The term ‘natural wine’ has never been more widely used when talking or writing about wine. Yet there is no clear definition of a natural wine, it is open to the interpretation of the farmer and winemaker.
Viticultural practices can be divided into four: Conventional Agriculture, where farmers routinely use chemicals to control pests and diseases. However, the overuse of man made chemicals has become a real concern for the industry and has led to the other forms of farming. Sustainable Agriculture, where chemicals are not prohibited but only used when absolutely necessary. Organic Agriculture, similar in concept to sustainable except that only a few treatments against diseases is allowed and also the land has to be certified as being organic.

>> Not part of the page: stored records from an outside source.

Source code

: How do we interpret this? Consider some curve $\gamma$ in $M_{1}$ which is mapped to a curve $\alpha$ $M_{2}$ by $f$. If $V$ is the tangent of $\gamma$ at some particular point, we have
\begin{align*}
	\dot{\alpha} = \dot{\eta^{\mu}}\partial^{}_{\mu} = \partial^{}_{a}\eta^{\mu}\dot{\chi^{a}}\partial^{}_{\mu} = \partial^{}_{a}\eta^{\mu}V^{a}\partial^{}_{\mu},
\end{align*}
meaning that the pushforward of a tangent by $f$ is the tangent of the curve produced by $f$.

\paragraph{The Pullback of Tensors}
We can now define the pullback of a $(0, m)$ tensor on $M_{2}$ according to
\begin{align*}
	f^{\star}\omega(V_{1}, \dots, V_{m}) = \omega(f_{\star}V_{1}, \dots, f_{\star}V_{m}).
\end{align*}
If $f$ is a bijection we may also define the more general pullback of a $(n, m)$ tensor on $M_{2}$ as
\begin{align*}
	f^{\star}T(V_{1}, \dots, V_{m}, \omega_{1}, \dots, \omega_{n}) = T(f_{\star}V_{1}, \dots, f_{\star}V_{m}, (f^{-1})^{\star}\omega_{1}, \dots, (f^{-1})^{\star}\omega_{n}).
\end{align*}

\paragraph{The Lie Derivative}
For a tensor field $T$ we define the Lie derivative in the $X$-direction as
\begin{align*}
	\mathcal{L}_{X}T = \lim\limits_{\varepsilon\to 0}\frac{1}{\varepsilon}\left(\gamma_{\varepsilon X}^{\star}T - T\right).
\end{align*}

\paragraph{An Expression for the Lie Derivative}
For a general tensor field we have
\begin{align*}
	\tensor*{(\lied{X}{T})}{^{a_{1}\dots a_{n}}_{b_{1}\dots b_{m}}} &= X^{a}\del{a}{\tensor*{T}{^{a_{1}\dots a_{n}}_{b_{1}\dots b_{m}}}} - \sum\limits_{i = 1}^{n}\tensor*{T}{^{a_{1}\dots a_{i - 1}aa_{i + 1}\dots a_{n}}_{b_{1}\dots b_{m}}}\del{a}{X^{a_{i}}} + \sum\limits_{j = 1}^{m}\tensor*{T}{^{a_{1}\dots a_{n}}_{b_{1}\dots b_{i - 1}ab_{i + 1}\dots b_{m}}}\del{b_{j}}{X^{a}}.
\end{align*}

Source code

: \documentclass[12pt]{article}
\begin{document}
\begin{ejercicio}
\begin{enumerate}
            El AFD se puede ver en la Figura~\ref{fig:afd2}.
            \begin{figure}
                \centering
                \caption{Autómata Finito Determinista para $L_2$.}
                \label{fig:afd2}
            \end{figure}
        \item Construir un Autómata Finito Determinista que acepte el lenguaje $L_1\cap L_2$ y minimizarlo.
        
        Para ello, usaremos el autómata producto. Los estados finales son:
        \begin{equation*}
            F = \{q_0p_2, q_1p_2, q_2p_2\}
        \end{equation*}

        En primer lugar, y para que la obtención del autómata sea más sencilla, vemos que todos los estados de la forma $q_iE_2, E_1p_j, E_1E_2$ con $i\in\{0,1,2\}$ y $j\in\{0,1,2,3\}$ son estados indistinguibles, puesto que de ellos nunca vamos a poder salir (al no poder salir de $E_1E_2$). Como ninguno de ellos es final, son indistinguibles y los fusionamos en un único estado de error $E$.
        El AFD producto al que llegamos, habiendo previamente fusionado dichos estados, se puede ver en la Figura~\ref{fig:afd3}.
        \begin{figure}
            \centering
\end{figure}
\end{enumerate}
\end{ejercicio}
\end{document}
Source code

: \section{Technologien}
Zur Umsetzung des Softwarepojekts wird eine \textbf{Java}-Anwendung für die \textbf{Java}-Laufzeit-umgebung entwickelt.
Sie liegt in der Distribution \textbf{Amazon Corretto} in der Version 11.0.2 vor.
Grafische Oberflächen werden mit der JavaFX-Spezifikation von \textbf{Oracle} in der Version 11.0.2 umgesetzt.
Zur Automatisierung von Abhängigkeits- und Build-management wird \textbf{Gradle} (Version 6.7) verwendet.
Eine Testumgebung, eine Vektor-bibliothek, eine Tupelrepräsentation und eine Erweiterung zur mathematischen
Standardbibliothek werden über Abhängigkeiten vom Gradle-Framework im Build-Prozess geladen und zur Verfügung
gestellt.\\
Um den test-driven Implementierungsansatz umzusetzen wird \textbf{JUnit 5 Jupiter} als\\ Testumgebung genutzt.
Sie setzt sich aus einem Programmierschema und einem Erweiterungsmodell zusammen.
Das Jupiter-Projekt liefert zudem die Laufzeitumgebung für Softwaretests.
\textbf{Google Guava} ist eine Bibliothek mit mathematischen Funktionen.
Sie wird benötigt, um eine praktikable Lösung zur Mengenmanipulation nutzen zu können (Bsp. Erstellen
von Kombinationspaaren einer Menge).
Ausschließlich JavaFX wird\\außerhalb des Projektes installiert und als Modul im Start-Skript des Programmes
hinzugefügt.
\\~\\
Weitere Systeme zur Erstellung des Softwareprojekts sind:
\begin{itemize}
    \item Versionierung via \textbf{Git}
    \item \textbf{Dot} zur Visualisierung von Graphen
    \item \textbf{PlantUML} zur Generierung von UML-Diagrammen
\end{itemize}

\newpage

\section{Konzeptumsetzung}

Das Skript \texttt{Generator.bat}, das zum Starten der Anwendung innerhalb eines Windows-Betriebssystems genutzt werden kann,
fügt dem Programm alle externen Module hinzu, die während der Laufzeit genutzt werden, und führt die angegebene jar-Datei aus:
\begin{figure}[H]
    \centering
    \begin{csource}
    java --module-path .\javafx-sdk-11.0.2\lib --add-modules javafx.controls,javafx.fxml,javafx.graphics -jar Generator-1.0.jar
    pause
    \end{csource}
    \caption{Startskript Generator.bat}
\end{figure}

The third is Biodynamic Agriculture, based on the work of Rudolf Steiner whose philosophy was to adopt organic practises guided by cosmology and lunar cycles. To be classified as biodynamic the vineyard also has to be certified.
Natural Wine is a term that includes ecological, organic, biodynamic wines but the wine does not have to be officially classified as either in order to be considered natural.

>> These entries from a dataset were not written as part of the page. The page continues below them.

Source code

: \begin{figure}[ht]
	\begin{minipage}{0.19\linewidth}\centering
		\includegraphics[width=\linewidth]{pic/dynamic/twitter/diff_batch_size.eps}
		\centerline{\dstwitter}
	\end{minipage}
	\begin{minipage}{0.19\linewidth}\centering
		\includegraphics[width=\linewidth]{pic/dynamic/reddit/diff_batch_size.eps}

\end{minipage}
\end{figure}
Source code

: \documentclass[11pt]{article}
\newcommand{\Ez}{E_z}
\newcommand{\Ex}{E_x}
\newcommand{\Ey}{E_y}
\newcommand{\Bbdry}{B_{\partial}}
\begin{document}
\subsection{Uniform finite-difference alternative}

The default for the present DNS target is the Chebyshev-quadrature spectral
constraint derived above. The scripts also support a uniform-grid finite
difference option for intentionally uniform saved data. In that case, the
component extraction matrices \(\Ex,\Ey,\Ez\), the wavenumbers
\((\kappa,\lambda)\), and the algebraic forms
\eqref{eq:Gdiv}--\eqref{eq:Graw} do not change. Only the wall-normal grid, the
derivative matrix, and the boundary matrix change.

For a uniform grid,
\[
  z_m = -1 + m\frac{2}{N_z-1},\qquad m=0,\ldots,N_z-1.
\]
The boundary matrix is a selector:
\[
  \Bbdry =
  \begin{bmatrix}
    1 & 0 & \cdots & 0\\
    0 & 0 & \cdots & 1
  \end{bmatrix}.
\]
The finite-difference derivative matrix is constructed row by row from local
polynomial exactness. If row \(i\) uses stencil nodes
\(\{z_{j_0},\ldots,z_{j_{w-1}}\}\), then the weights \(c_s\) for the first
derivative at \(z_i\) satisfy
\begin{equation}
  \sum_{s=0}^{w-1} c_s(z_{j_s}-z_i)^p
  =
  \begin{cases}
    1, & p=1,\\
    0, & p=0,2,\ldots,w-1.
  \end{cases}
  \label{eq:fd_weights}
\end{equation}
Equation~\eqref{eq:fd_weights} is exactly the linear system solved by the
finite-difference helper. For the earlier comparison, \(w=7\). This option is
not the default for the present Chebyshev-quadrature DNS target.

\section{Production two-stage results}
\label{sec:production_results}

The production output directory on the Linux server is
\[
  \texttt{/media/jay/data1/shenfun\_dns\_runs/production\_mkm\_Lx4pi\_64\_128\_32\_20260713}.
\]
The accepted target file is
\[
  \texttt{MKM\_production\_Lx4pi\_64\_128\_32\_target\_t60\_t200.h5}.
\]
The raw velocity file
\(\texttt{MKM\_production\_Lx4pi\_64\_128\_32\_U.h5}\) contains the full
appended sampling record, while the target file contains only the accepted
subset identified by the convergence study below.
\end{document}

One reason why we have seen growth in demand for ‘natural wines’ is because wine drinkers are much more aware of the use of additives in what we eat and drink together with the negative impact long term use of man made chemicals has on the land when used in farming.

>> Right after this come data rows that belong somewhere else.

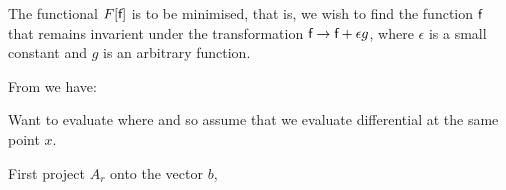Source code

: 








The functional $F[{\textsf {f}}]$ is to be minimised,
that is, we wish to find the function ${\textsf {f}}$ that remains invarient
under the transformation ${\textsf {f}} \rightarrow {\textsf {f}} + \epsilon g$, where
$\epsilon$ is a small constant and $g$ is an arbitrary function.



From \cite{Lasenby1993} we have:

Want to evaluate
where
and so assume that we evaluate differential at the same point $x$.

First project $A_r$ onto the vector $b$,


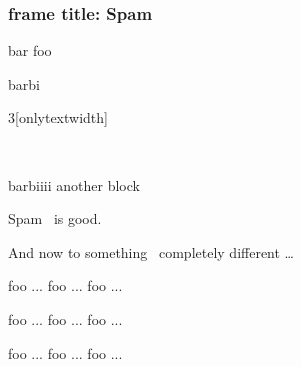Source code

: \documentclass[final]{beamer}
\begin{document}
\begin{frame}[t]
\frametitle{frame title: Spam}

\begin{block}
\maketitle
\end{block}

\begin{block}{bar}
foo

\end{block}


\begin{block}{barbi}
\end{block}

\begin{multicols}{3}[onlytextwidth]

\hrulefill\\

\begin{block}{barbiiii}
another block
\end{block}

Spam~ is good.
\lipsum[0]


And now to something~\cite{guo2017improved} completely different \dots


foo ...
foo ...
foo ...

foo ...
foo ...
foo ...

\lipsum[1]
foo ...
foo ...
foo ...

\lipsum[2]



\end{multicols}
\end{frame}
\end{document}

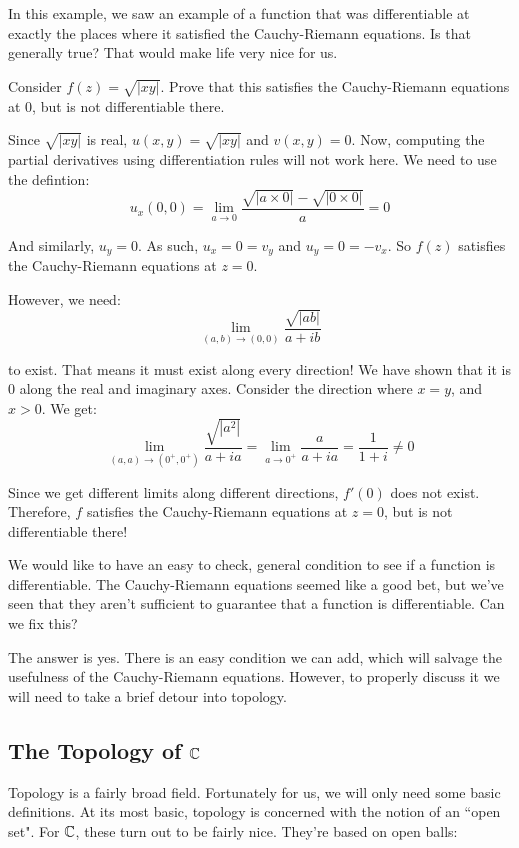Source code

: In this example, we saw an example of a function that was differentiable at exactly the places where it satisfied the Cauchy-Riemann equations. Is that generally true? That would make life very nice for us.

\begin{ex}{}{}Consider $f(z) = \sqrt{|xy|}$. Prove that this satisfies the Cauchy-Riemann equations at $0$, but is not differentiable there.

Since $\sqrt{|xy|}$ is real, $u(x,y) = \sqrt{|xy|}$ and $v(x,y) = 0$. Now, computing the partial derivatives using differentiation rules will not work here. We need to use the defintion:
$$u_x(0,0) = \lim_{a\rightarrow 0} \frac{\sqrt{|a\times0|} - \sqrt{|0\times 0|}}{a} = 0$$

And similarly, $u_y = 0$. As such, $u_x = 0 = v_y$ and $u_y = 0 = -v_x$. So $f(z)$ satisfies the Cauchy-Riemann equations at $z = 0$.

However, we need:
$$\lim_{(a,b)\rightarrow (0,0)} \frac{\sqrt{|ab|}}{a + ib}$$

\noin to exist. That means it must exist along every direction! We have shown that it is $0$ along the real and imaginary axes. Consider the direction where $x = y$, and $x > 0$. We get:
$$\lim_{(a,a) \rightarrow (0^+,0^+)} \frac{\sqrt{|a^2|}}{a+ia} = \lim_{a\rightarrow 0^+}\frac{a}{a+ia} = \frac{1}{1+i} \ne 0$$ 

Since we get different limits along different directions, $f'(0)$ does not exist. Therefore, $f$ satisfies the Cauchy-Riemann equations at $z = 0$, but is not differentiable there!
\end{ex}

We would like to have an easy to check, general condition to see if a function is differentiable. The Cauchy-Riemann equations seemed like a good bet, but we've seen that they aren't sufficient to guarantee that a function is differentiable. Can we fix this?

The answer is yes. There is an easy condition we can add, which will salvage the usefulness of the Cauchy-Riemann equations. However, to properly discuss it we will need to take a brief detour into topology.

\subsection{The Topology of $\mathbb{C}$}

Topology is a fairly broad field. Fortunately for us, we will only need some basic definitions. At its most basic, topology is concerned with the notion of an ``open set". For $\mathbb{C}$, these turn out to be fairly nice. They're based on open balls:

Over the last decade the wine industry has been changing, working towards environmental sustainability by using less chemicals and incorporating alternative vineyard management systems.
There are many in the wine industry who dismiss natural wines due to the higher tendency of being faulty, partially due to the minimal or non use of sulphur dioxide, which acts as an antioxidant and as a disinfectant killing harmful bacteria that could spoil the wine. However, the quality of natural wines has been improving a lot during the past 10 years.
For me a good wine is an authentic wine with personality that expresses the characteristics of the variety and the area where the grapes were grown. It reflects the skill of the winemaker to make the best wine from the raw material in their vineyards. Nowadays more winemakers and viticulturists adopting a more balanced mix of practices to get the best results.
When tasting I do not make any allowances for a wine being natural or bio, it has to be good. So keep trying different wines, whether they be natural or conventional because there are wonderful new wines to discover. Above all, find wines that are genuine with character.